Published on May 13th, 2014 | by Ganna Pogrebna0
Technology, Privacy and Governmental Regulation
Earlier this week, I attended a conference on Household Financial Decision-Making and Behaviour in Nottingham. Held between May 6-8, it was organised by the Network for Integrated Behavioural Science, a research initiative between the University of Warwick, University of Nottingham, University of East Anglia and funded by the Economic and Social Research Council (ESRC). The conference concentrated on financial as well as consumption decisions observed on markets, with many talks devoted to the extent to which modern theories of decision-making can capture these decisions.One of the keynote addresses was delivered by George Loewenstein of Carnegie Mellon University, who is renowned for his work as a leader in behavioural economics.
Loewenstein spoke about Behavioural Economics and Privacy in the new digital economy. He referred to a series of decision making experiments conducted by himself and his co-authors, which demonstrated how individuals recklessly endanger their own privacy by revealing sensitive information together with identifying data without considering the consequences. For example, an individual may post compromising photos on Facebook, not thinking that her employer may be regularly monitoring employees’ accounts on social media portals. Loewenstein concluded that individuals generally could not be trusted with their own privacy and that the government should step in and regulate privacy issues relating to online behaviour. In particular, he suggested that a set of rules should be developed for social media service providers such as Facebook, Twitter, YouTube, Google+, etc. to ensure their customers’ security.
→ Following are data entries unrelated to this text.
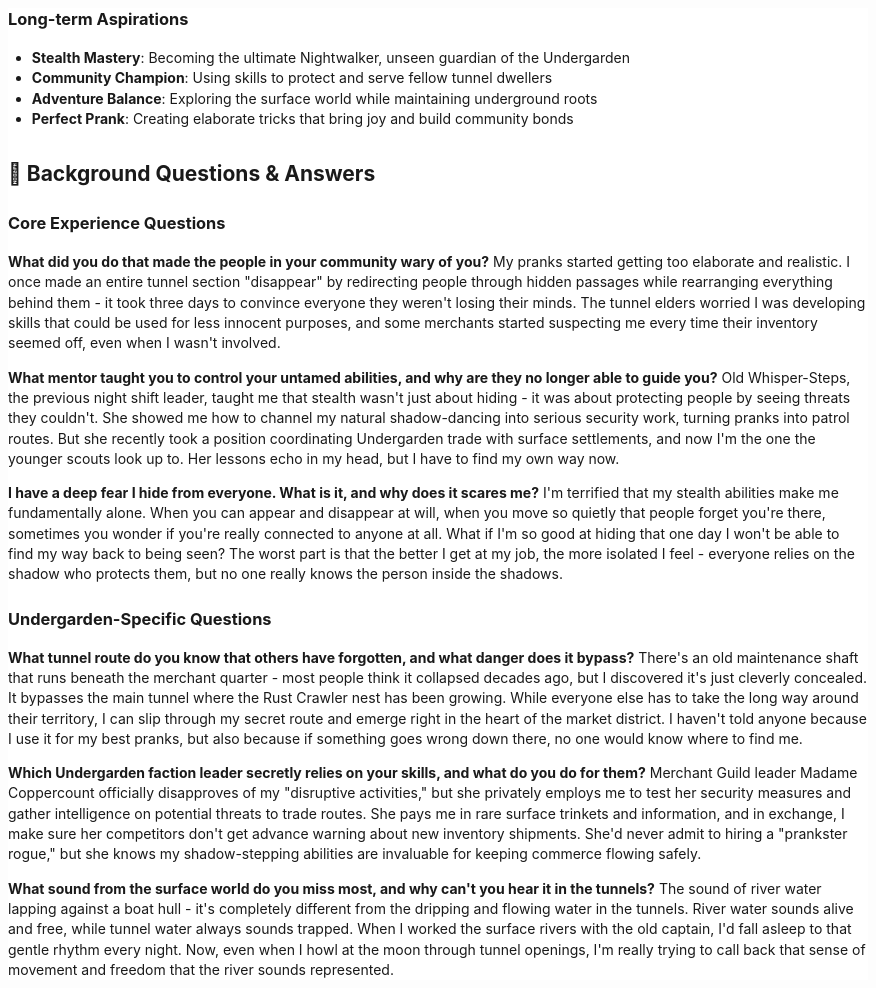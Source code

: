 ### Long-term Aspirations
- **Stealth Mastery**: Becoming the ultimate Nightwalker, unseen guardian of the Undergarden
- **Community Champion**: Using skills to protect and serve fellow tunnel dwellers
- **Adventure Balance**: Exploring the surface world while maintaining underground roots
- **Perfect Prank**: Creating elaborate tricks that bring joy and build community bonds

## 📝 Background Questions & Answers

### Core Experience Questions

**What did you do that made the people in your community wary of you?**
My pranks started getting too elaborate and realistic. I once made an entire tunnel section "disappear" by redirecting people through hidden passages while rearranging everything behind them - it took three days to convince everyone they weren't losing their minds. The tunnel elders worried I was developing skills that could be used for less innocent purposes, and some merchants started suspecting me every time their inventory seemed off, even when I wasn't involved.

**What mentor taught you to control your untamed abilities, and why are they no longer able to guide you?**
Old Whisper-Steps, the previous night shift leader, taught me that stealth wasn't just about hiding - it was about protecting people by seeing threats they couldn't. She showed me how to channel my natural shadow-dancing into serious security work, turning pranks into patrol routes. But she recently took a position coordinating Undergarden trade with surface settlements, and now I'm the one the younger scouts look up to. Her lessons echo in my head, but I have to find my own way now.

**I have a deep fear I hide from everyone. What is it, and why does it scares me?**
I'm terrified that my stealth abilities make me fundamentally alone. When you can appear and disappear at will, when you move so quietly that people forget you're there, sometimes you wonder if you're really connected to anyone at all. What if I'm so good at hiding that one day I won't be able to find my way back to being seen? The worst part is that the better I get at my job, the more isolated I feel - everyone relies on the shadow who protects them, but no one really knows the person inside the shadows.

### Undergarden-Specific Questions

**What tunnel route do you know that others have forgotten, and what danger does it bypass?**
There's an old maintenance shaft that runs beneath the merchant quarter - most people think it collapsed decades ago, but I discovered it's just cleverly concealed. It bypasses the main tunnel where the Rust Crawler nest has been growing. While everyone else has to take the long way around their territory, I can slip through my secret route and emerge right in the heart of the market district. I haven't told anyone because I use it for my best pranks, but also because if something goes wrong down there, no one would know where to find me.

**Which Undergarden faction leader secretly relies on your skills, and what do you do for them?**
Merchant Guild leader Madame Coppercount officially disapproves of my "disruptive activities," but she privately employs me to test her security measures and gather intelligence on potential threats to trade routes. She pays me in rare surface trinkets and information, and in exchange, I make sure her competitors don't get advance warning about new inventory shipments. She'd never admit to hiring a "prankster rogue," but she knows my shadow-stepping abilities are invaluable for keeping commerce flowing safely.

**What sound from the surface world do you miss most, and why can't you hear it in the tunnels?**
The sound of river water lapping against a boat hull - it's completely different from the dripping and flowing water in the tunnels. River water sounds alive and free, while tunnel water always sounds trapped. When I worked the surface rivers with the old captain, I'd fall asleep to that gentle rhythm every night. Now, even when I howl at the moon through tunnel openings, I'm really trying to call back that sense of movement and freedom that the river sounds represented.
While the issue of privacy and cyber security of social media is very topical, I am not convinced that governmental regulation can provide a cure. We already see interesting trends which suggest that consumers are becoming more and more aware of such privacy issues, and they choose services with transparent protocols. For example, the user base of Facebook is aging, with younger people switching to services like Twitter and Instagram.
In my opinion, this not only reflects the fact that kids do not want to be present on networks used by their parents but also shows that consumers of the future prefer social media portals where they can show the world what they see (Instagram) rather than letting the world see them (Facebook). My sister, who is 7 years my junior, for example, explains that she would rather use Instagram where everyone can see everyone else than use Facebook where even after setting the highest access restrictions, your information can go viral should your closest Facebook friends decide to tag your private information.
There is no doubt that, considering the modern business models which exist in the markets for information, private companies may fail miserably in protecting customer privacy. The brightest example in the last few weeks is the case of Snapchat deceiving their users into believing that the information they exchanged via the Snapchat services was almost instantly deleted.
Yet, there is no guarantee that the government can do a better job! For example, the UK government has traded school data, NHS data and even taxpayer data with private companies, sparking debates about the effectiveness of any type of governmental regulation of information storage and transfers.
I believe that our understanding of privacy and cyber security will undergo serious transformation in the next few years, with new business models being developed around markets for information. This is a particular issue that we are also looking at in the Hub-of-All-Things research project.
However – and I might be alone on this — if given a choice between deciding for myself what information to share in a free market or engaging in information exchange in a market where government acts as some sort of Big Brother, I would choose self-regulated markets every time!